Mention public art and you’re probably thinking about the Belconnen owl, the whirling windmills at Tuggeranong or some of the massive artworks in Civic, purchased through the public art fund established by former chief minister Jon Stanhope.
But could public art also be an array of bowls, a scarred tree or a mosaic wall?
As Canberra’s art biennial comes to an end, flowing into the month-long DESIGN Canberra festival, the two events are collaborating on a symposium, Discover – Public Art in Canberra, this Saturday.
The symposium will discuss First Nations artists in public art, legacy artworks and how they mark the city, and examine how to succeed in public art, focusing on knowledge transfer and the role of mentors. Along the way it will address questions including, what do you like or dislike about public art in Canberra? When does art fail? And when does art succeed?
Ngambri cultural custodian and artist Paul Girrawah House has returned to the scar trees practices of his ancestors, who marked trees across the Canberra region to create canoes, shields, mark pathways and indicate medicine. Originally the work would have been created with stone blades but House uses a mallet and chisel to cut into the bark.
He says the act of making public art in the city is about reclaiming one tree at a time, along with the Ngambri people’s cultural identity.
“Making these marks is also truth telling about how Canberra got its name; it’s a powerful and compelling story about how Canberra was first recorded,” he says.
“I’m acknowledging our old people, our elders, respecting and honouring their legacy by continuing our cultural practice on country.”
Paul says when he marked trees during the recent Indigenous triennial at the National Gallery it was a powerful moment for First Nations people and non-Indigenous observers. “A lot of people felt good about the work, what they were looking at and the interpretation I was giving them,” he says. “There was a happiness around it for us asserting our rights, and controlling the narrative.
“These artworks exemplify the ideas of lore versus law – our customs, our governance systems and our cosmology.”
Ceramic artist Brett Stone’s installation at Manning Clark House represents fire and water through glazed bowls, arranged to evoke patterns and ideas within the local landscape.
Smoke represents conversations and gatherings around the house’s fireplace – family, friends and colleagues, and in Lake Burley Griffin – Dusk the massed bowls become the choppy surface, the reflective surface that belies the muddy water beneath.

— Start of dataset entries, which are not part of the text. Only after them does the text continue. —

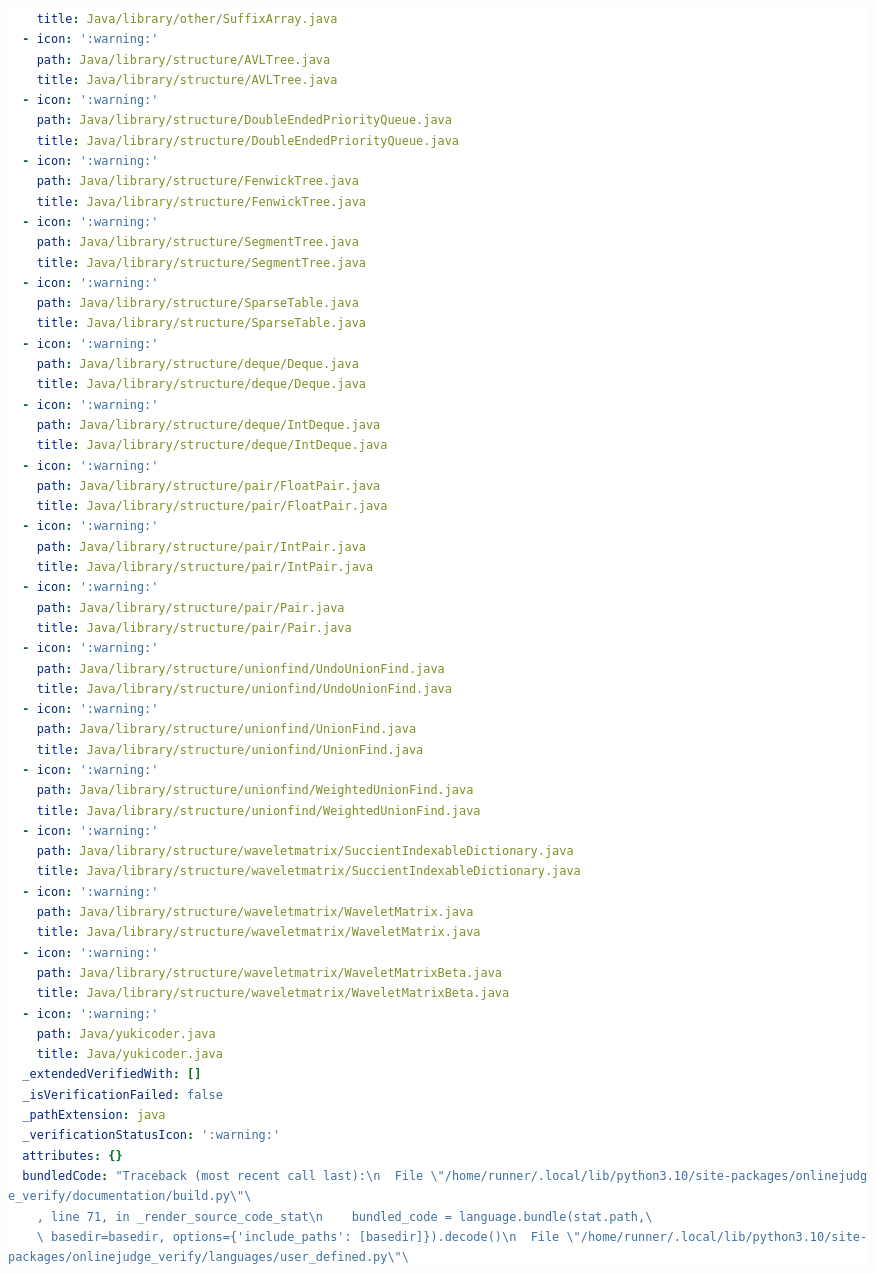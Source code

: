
 ```yaml
    title: Java/library/other/SuffixArray.java
  - icon: ':warning:'
    path: Java/library/structure/AVLTree.java
    title: Java/library/structure/AVLTree.java
  - icon: ':warning:'
    path: Java/library/structure/DoubleEndedPriorityQueue.java
    title: Java/library/structure/DoubleEndedPriorityQueue.java
  - icon: ':warning:'
    path: Java/library/structure/FenwickTree.java
    title: Java/library/structure/FenwickTree.java
  - icon: ':warning:'
    path: Java/library/structure/SegmentTree.java
    title: Java/library/structure/SegmentTree.java
  - icon: ':warning:'
    path: Java/library/structure/SparseTable.java
    title: Java/library/structure/SparseTable.java
  - icon: ':warning:'
    path: Java/library/structure/deque/Deque.java
    title: Java/library/structure/deque/Deque.java
  - icon: ':warning:'
    path: Java/library/structure/deque/IntDeque.java
    title: Java/library/structure/deque/IntDeque.java
  - icon: ':warning:'
    path: Java/library/structure/pair/FloatPair.java
    title: Java/library/structure/pair/FloatPair.java
  - icon: ':warning:'
    path: Java/library/structure/pair/IntPair.java
    title: Java/library/structure/pair/IntPair.java
  - icon: ':warning:'
    path: Java/library/structure/pair/Pair.java
    title: Java/library/structure/pair/Pair.java
  - icon: ':warning:'
    path: Java/library/structure/unionfind/UndoUnionFind.java
    title: Java/library/structure/unionfind/UndoUnionFind.java
  - icon: ':warning:'
    path: Java/library/structure/unionfind/UnionFind.java
    title: Java/library/structure/unionfind/UnionFind.java
  - icon: ':warning:'
    path: Java/library/structure/unionfind/WeightedUnionFind.java
    title: Java/library/structure/unionfind/WeightedUnionFind.java
  - icon: ':warning:'
    path: Java/library/structure/waveletmatrix/SuccientIndexableDictionary.java
    title: Java/library/structure/waveletmatrix/SuccientIndexableDictionary.java
  - icon: ':warning:'
    path: Java/library/structure/waveletmatrix/WaveletMatrix.java
    title: Java/library/structure/waveletmatrix/WaveletMatrix.java
  - icon: ':warning:'
    path: Java/library/structure/waveletmatrix/WaveletMatrixBeta.java
    title: Java/library/structure/waveletmatrix/WaveletMatrixBeta.java
  - icon: ':warning:'
    path: Java/yukicoder.java
    title: Java/yukicoder.java
  _extendedVerifiedWith: []
  _isVerificationFailed: false
  _pathExtension: java
  _verificationStatusIcon: ':warning:'
  attributes: {}
  bundledCode: "Traceback (most recent call last):\n  File \"/home/runner/.local/lib/python3.10/site-packages/onlinejudge_verify/documentation/build.py\"\
    , line 71, in _render_source_code_stat\n    bundled_code = language.bundle(stat.path,\
    \ basedir=basedir, options={'include_paths': [basedir]}).decode()\n  File \"/home/runner/.local/lib/python3.10/site-packages/onlinejudge_verify/languages/user_defined.py\"\
```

“I want people to rethink what they see every day and take for granted,” he says of his decision to use very familiar forms to construct each installation.
“In Manning Clark House there are stacks of bowls everywhere so I was conscious of using domestic scale to tell a story. You could literally have a dinner party with the sculpture,” he says.
Brett loves the idea the his installations could become embedded in the city’s history and archaeology, imagining it beneath the floor of a modern building like an historic artefact. “If the world came to an end tomorrow and Canberra was covered in ash, I’d like people to ask whether they’d unearthed a banquet or an artwork,” he says.
The symposium is being held at Kambri on the ANU campus between 1 pm and 5:30 pm. Tickets are available here.
Installations for the biennial are placed throughout the central city area, at the Arboretum and the University of Canberra, featuring work from 61 artists. Find out more about the program and artworks here.
Biennial events this weekend include Culture Cruise, in collaboration with Australian Dance Party. This is an all-inclusive lake cruise and walking tour that weaves together visual art, architecture, live dance, amazing music, theatrical tour guides and local food and wine.
Louise Curham and Lucas Ihlien will also be showing their short films at 8 Petrie Plaza on Saturday between 7:30 pm and 9 pm (free entry).